* [WORK INSTRUCTIONS]: Scan the entries below for the word "only". Copy each line that has it.

* [SUPPLIED MATERIAL]:

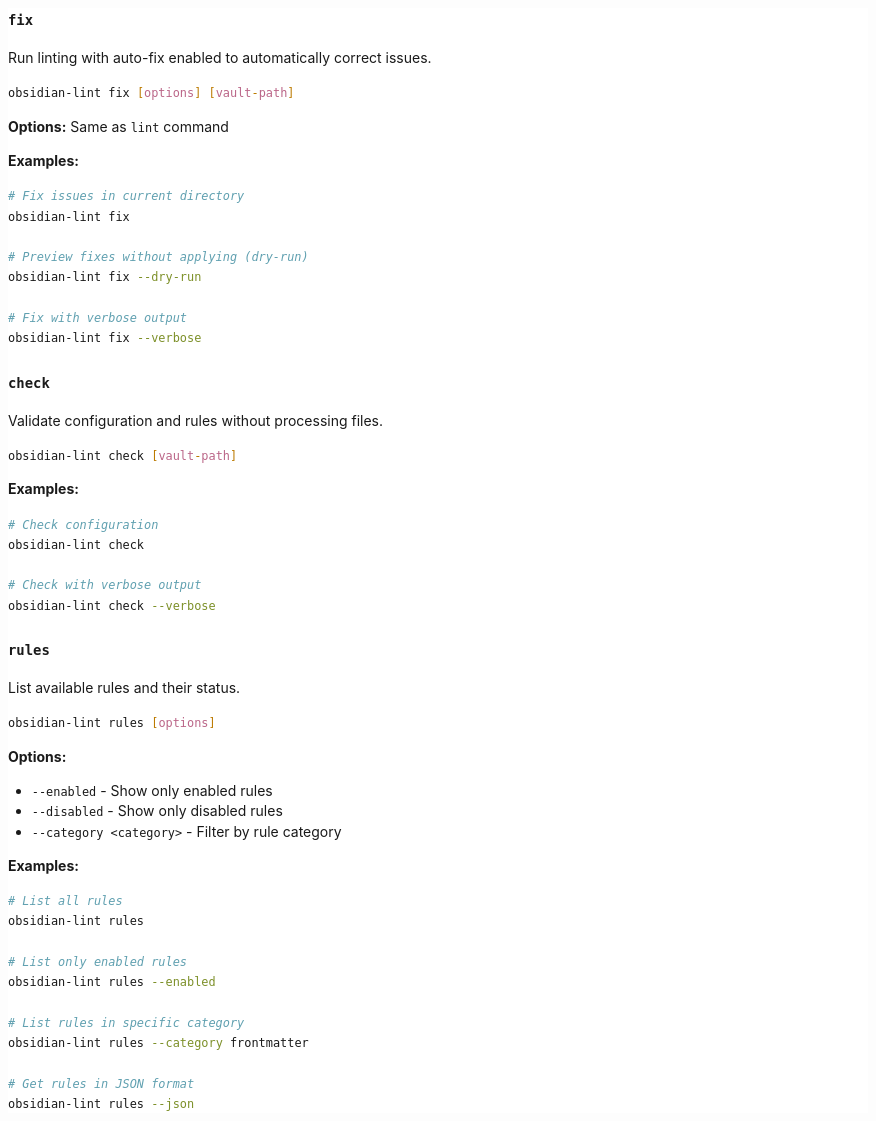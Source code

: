 ### `fix`

Run linting with auto-fix enabled to automatically correct issues.

```bash
obsidian-lint fix [options] [vault-path]
```

**Options:** Same as `lint` command

**Examples:**

```bash
# Fix issues in current directory
obsidian-lint fix

# Preview fixes without applying (dry-run)
obsidian-lint fix --dry-run

# Fix with verbose output
obsidian-lint fix --verbose
```

### `check`

Validate configuration and rules without processing files.

```bash
obsidian-lint check [vault-path]
```

**Examples:**

```bash
# Check configuration
obsidian-lint check

# Check with verbose output
obsidian-lint check --verbose
```

### `rules`

List available rules and their status.

```bash
obsidian-lint rules [options]
```

**Options:**

- `--enabled` - Show only enabled rules
- `--disabled` - Show only disabled rules
- `--category <category>` - Filter by rule category

**Examples:**

```bash
# List all rules
obsidian-lint rules

# List only enabled rules
obsidian-lint rules --enabled

# List rules in specific category
obsidian-lint rules --category frontmatter

# Get rules in JSON format
obsidian-lint rules --json
```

* [THE COMPLETED TASK]:
- `--enabled` - Show only enabled rules
- `--disabled` - Show only disabled rules
# List only enabled rules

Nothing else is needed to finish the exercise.